Dr. Thaweethai: Pre-existing and new-onset symptoms were included when calculating the LCRI. Additional details can be found in Thaweethai et al. (2023) and Geng et al. (2025).

Dr. Donohue: We did not specifically examine which treatments people received in this work, but treatments and other factors are important questions for future studies. 

Dr. Thaweethai: Finite mixture modeling was used to group participants into distinct longitudinal profiles. Although profiles A and B were similar in some respects, we used the Bayesian information criterion to determine the optimal number of profiles. We found that each of the 8 profiles was sufficiently different from the others to be defined as unique trajectories. A full description of the statistical methods used in the analysis can be found in the manuscript and in the Supplementary Methods section of the Supplement.

Dr. Thaweethai: Participants in trajectory profiles A and B have been followed well beyond 15 months in the RECOVER study to understand the severity of their symptoms, as well as other clinical characteristics that change longitudinally. Follow-up of these participants, as well as those with other trajectory profiles, continues in RECOVER and will be the subject of future analyses.

Dr. Thaweethai: Formal statistical testing of this particular hypothesis was not evaluated in this study.

Dr. Donohue: We haven’t examined this yet, but that is a great question for future work. 

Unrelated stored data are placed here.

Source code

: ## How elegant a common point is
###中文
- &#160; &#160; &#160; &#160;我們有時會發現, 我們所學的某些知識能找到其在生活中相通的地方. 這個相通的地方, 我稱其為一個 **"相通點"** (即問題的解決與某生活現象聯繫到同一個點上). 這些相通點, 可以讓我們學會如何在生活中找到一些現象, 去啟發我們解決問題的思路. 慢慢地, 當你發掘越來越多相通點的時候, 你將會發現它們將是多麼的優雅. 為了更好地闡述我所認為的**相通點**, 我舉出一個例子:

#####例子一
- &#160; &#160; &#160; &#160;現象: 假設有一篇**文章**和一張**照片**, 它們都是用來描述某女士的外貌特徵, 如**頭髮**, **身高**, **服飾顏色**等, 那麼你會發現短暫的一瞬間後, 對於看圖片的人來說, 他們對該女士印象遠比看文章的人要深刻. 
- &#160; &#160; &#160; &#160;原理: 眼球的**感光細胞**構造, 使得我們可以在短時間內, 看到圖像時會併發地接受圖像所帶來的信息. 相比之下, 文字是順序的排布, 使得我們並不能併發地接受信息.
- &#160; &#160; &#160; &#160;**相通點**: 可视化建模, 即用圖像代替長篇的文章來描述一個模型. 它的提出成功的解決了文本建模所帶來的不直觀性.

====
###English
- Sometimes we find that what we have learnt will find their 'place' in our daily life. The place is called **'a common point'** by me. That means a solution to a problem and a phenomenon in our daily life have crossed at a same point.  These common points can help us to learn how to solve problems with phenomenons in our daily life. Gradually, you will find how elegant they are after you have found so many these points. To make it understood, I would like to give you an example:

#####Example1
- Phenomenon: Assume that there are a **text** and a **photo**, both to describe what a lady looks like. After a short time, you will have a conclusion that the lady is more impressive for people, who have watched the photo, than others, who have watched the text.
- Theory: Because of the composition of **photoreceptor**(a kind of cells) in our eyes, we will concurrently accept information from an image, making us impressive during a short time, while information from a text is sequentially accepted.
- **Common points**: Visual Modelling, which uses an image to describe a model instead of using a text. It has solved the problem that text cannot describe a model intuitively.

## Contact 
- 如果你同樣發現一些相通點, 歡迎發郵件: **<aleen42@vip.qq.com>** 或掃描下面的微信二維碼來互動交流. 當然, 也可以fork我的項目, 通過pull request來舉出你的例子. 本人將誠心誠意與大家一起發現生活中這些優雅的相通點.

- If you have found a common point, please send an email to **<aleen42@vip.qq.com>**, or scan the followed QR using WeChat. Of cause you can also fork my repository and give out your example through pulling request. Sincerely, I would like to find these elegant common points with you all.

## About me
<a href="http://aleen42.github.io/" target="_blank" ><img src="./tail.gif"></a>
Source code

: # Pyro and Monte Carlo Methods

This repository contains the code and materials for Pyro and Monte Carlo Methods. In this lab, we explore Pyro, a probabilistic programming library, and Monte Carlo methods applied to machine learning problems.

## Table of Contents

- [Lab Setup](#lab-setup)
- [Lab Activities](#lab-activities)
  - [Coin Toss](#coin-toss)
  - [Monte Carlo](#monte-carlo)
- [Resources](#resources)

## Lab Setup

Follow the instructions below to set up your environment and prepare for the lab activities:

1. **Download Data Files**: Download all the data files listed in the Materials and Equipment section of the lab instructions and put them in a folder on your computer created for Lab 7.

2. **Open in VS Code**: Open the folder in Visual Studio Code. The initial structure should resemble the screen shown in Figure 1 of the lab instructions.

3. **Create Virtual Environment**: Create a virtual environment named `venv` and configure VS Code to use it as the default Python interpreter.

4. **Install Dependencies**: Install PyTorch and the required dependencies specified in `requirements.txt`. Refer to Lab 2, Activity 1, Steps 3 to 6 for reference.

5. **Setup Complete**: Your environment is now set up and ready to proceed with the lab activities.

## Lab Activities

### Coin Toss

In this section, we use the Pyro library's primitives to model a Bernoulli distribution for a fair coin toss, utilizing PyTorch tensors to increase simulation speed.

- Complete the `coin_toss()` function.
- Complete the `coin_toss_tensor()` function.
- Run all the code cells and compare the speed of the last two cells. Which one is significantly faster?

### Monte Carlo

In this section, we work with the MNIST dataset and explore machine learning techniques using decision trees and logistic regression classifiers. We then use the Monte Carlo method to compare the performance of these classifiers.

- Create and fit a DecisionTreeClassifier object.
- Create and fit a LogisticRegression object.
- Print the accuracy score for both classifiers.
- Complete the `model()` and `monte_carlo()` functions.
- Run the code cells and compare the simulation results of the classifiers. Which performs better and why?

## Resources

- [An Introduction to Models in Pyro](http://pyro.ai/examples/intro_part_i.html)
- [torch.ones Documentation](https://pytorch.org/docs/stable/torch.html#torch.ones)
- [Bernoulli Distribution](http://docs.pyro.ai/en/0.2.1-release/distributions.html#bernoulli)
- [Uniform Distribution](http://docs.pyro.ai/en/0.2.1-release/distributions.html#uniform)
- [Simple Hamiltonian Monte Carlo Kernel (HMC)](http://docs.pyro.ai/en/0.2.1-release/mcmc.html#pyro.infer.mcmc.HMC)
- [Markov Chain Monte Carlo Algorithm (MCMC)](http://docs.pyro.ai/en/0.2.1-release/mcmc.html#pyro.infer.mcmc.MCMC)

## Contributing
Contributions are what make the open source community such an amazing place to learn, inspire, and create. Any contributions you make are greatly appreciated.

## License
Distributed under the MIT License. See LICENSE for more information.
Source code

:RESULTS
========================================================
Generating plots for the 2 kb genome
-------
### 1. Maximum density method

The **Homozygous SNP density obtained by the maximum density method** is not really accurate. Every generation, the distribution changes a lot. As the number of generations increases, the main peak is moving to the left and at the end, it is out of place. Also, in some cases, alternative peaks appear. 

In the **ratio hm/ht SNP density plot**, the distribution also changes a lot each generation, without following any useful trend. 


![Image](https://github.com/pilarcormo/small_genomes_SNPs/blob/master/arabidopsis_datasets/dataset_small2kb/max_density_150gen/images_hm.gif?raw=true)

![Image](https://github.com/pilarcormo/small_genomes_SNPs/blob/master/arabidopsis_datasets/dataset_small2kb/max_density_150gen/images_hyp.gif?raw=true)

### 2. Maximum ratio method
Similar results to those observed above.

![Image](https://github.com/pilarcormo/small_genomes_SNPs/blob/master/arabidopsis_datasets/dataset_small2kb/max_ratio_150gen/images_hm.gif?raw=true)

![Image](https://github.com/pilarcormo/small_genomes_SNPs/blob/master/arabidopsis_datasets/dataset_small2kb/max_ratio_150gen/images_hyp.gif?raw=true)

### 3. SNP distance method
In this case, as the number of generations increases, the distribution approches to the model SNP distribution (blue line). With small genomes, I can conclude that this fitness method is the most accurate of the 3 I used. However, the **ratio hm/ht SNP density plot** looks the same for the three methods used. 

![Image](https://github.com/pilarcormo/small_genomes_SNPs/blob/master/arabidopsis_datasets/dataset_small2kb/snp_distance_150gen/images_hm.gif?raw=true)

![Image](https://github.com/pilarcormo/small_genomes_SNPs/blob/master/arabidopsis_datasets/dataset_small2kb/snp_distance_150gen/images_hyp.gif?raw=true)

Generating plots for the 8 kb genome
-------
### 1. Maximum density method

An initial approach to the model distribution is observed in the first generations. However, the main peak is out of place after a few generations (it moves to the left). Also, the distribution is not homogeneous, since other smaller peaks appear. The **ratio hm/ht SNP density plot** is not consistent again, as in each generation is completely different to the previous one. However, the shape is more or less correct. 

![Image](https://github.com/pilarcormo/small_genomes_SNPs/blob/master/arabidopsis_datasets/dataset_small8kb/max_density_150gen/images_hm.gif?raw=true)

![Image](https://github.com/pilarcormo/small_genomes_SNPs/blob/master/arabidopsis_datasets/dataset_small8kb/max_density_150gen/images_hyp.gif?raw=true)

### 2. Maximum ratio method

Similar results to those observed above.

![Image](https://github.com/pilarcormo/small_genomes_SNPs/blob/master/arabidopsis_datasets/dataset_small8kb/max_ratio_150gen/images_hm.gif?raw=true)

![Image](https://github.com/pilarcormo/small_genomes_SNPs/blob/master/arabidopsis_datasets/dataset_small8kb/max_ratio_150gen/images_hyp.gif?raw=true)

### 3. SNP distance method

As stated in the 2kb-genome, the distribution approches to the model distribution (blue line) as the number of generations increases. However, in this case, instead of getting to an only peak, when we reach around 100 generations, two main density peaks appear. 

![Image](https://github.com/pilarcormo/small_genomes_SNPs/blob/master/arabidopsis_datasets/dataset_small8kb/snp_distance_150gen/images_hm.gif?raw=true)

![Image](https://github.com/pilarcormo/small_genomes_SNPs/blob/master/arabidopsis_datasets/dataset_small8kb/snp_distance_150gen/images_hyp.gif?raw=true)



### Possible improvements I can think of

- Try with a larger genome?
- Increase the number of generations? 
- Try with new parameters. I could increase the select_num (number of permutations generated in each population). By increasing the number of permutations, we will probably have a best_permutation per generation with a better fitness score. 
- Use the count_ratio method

Dr. Thaweethai: Demographic and clinical characteristics of the study cohort, stratified by the 8 trajectory profiles, can be found in Table 2 of the manuscript. The frequency of symptoms reported, also stratified by the 8 trajectory profiles, can be found in Supplementary Figure 1 of the manuscript. Given the very large number of symptoms and demographic/clinical characteristics measured in this cohort, formal statistical testing was not performed to evaluate associations with each factor and each of the 8 trajectory profiles due to the risk of repeated testing.

Dr. Donohue: Anxiety and depression were measured in RECOVER, and Supplementary Figure 1 in the manuscript shows the respective frequencies of these and other symptoms at 3 and 15 months. For example, in profile A (persistent group), 35.9% of participants reported anxiety at 3 months, with 34.8% of people in profile A reporting it at 15 months. Neuropsychological symptoms are also of interest for future work. 

Dr. Thaweethai: Additional analyses are underway, looking at studies with longer follow-up beyond 15 months after infection.

Dr. Thaweethai: Participants in Profile A (persistent, high symptom burden) compared with those in Profile H (consistent, minimal to no symptom burden) were more often female (77% vs. 64%). The full distribution of gender and age, along with other demographic and clinical characteristics of the study cohort, stratified by the 8 trajectory profiles, can be found in Table 2 of the manuscript.

Dr. Thaweethai: The median age was not very different across the 8 trajectory profiles identified. The full distribution of age at first infection, stratified by the 8 trajectory profiles, can be found in Table 2 of the manuscript.